You can’t be your own ISP without having some pretty bar graphs and pie charts to impress your friends with how well you’re doing. And no one does them better than The Webalizer. So today we want to add Webalizer to our ISP-In-A-Box and henceforth you’ll have daily statistics for your web site that you can review and analyze ad nauseum. These include summaries of hits, files, pages, and kilobytes for each hour of the day, each day of the week, each URL on your web site, and each entry and exit page of your site plus you get listings of the top referrers to your pages, the top search strings, the top user agents, and totals by Apache response code. Not bad for just installing a free piece of software. Right? Well, not so fast! Webalizer, as it turns out, is one of thousands of little Unix gems sitting out there that is virtually worthless in the current Mac world unless you have a fairly good grasp of Unix because no one has taken the time lately to actually make it work and document what it takes. One would think with all the resources that Apple pours into hardware and software development (not to mention publicity), they could hire just one person to comb through applications (like Webalizer) and clean up the installation routines to keep them up to date with the shipping version of their OS. Alas, we don’t live in a perfect world, do we? The bottom line is that if you simply download the Webalizer package, which incidentally claims to have a Mac OS X installer, it won’t work. So let’s be the good citizens that we are and at least put the pieces together so that it’s usable with Mac OS X v10.3, aka Panther. I’m anything but a Unix guru so you’ll probably want to read the comments to this article (from some real experts) that will tell you all the shortcuts I could have taken if only I had known what I was doing. As they say, you get what you pay for. But, you never know. Some energetic whiz kid may come along and read what we’ve done and decide to automate the whole process with a script. That would be great at least until Mac OS X v10.4 is released. Then we’re back to square one again. See what I mean about having an Apple employee do it.
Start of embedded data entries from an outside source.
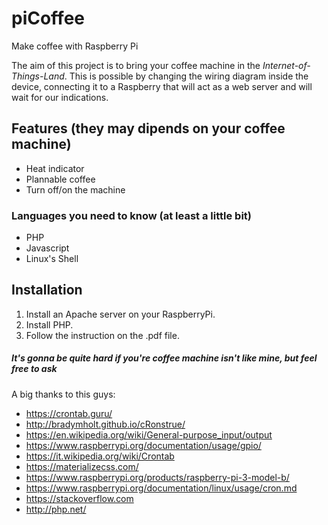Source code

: # **piCoffee**

Make coffee with Raspberry Pi

The aim of this project is to bring your coffee machine in the *Internet-of-Things-Land*.
This is possible by changing the wiring diagram inside the device, connecting it to a Raspberry that will act as a web server and will wait for our indications.

## Features  (they may dipends on your coffee machine)
- Heat indicator
- Plannable coffee
- Turn off/on the machine

### Languages you need to know (at least a little bit)
- PHP
- Javascript
- Linux's Shell

## Installation
1. Install an Apache server on your RaspberryPi.
2. Install PHP.
3. Follow the instruction on the .pdf file.

##### It's gonna be quite hard if you're coffee machine isn't like mine, but feel free to ask


A big thanks to this guys:


- https://crontab.guru/
-  http://bradymholt.github.io/cRonstrue/
- https://en.wikipedia.org/wiki/General-purpose_input/output
- https://www.raspberrypi.org/documentation/usage/gpio/
- https://it.wikipedia.org/wiki/Crontab
- https://materializecss.com/
- https://www.raspberrypi.org/products/raspberry-pi-3-model-b/
- https://www.raspberrypi.org/documentation/linux/usage/cron.md
- https://stackoverflow.com
- http://php.net/
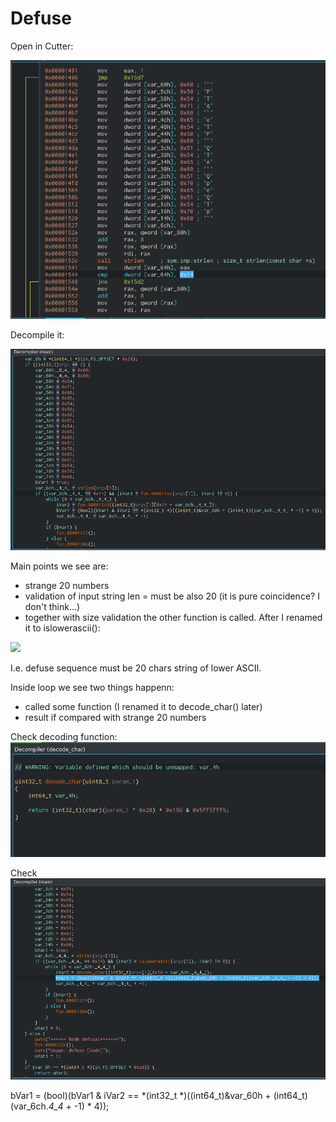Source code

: # Defuse

Open in Cutter:

![](img/defuse_main_asm.png)

Decompile it:

![](img/defuse_main_dec.png) 

Main points we see are:
- strange 20 numbers
- validation of input string len = must be also 20 (it is pure coincidence? I don't think...)
- together with size validation the other function is called. After I renamed it to islowerascii():

![](img/defuse_isalowerascii.png)

I.e. defuse sequence must be 20 chars string of lower ASCII.

Inside loop we see two things happenn:
- called some function (I renamed it to decode_char() later)
- result if compared with strange 20 numbers

Check decoding function:
![](img/defuse_decode.png)

Check 
![](img/defuse_validation.png)

bVar1 = (bool)(bVar1 & iVar2 == *(int32_t *)((int64_t)&var_60h + (int64_t)(var_6ch._4_4_ + -1) * 4));

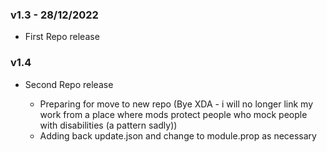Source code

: ### v1.3 - 28/12/2022

- First Repo release

### v1.4

- Second Repo release

    - Preparing for move to new repo (Bye XDA - i will no longer link my work from a place where mods protect people who mock people with disabilities (a pattern sadly))
    - Adding back update.json and change to module.prop as necessary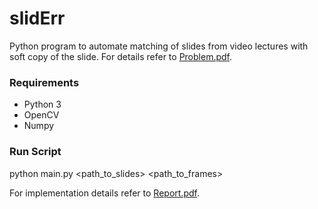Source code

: # slidErr
Python program to automate matching of slides from video lectures with soft copy of the slide. For details refer to [Problem.pdf](../master/Problem.pdf).
### Requirements
* Python 3
* OpenCV
* Numpy
### Run Script
python main.py <path_to_slides> <path_to_frames>

For implementation details refer to [Report.pdf](../master/Report.pdf).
Here’s our plan of attack with Webalizer. We’re going to download the Webalizer package and then manually put the pieces where they should go to make things work smoothly. We’ll build a directory off of our main web site to house the daily Webalizer web pages. I’ll provide you a cleaned up configuration file to download and drop in the /etc folder on your server so Webalizer can find it. The config file just tells Webalizer where we’ve put stuff. Then we’ll clean out the old Apache log file and tweak the Apache web server config file to output more detailed logs so that Webalizer can paint pretty pictures for you. After restarting the web server, you’ll have a new Apache log file to support Webalizer. Finally, we’ll introduce crontab and try out our Webmin program from last week to schedule Webalizer to update its data once a day. Then you’ll be able to go to http://localhost/webalizer or your Internet address and look at all the statistical information about your web site whenever you wish.

Prerequisites. Beginning with this chapter, we’ll list the other ISP-In-A-Box projects you must complete before starting this one. For the Webalizer project, you first must enable the Apache Web Server and at least access one web site on your local machine. This was all covered in our first ISP-In-A-Box installment. You’ll also need to install and activate WebMin to complete the optional crontab portion of this tutorial.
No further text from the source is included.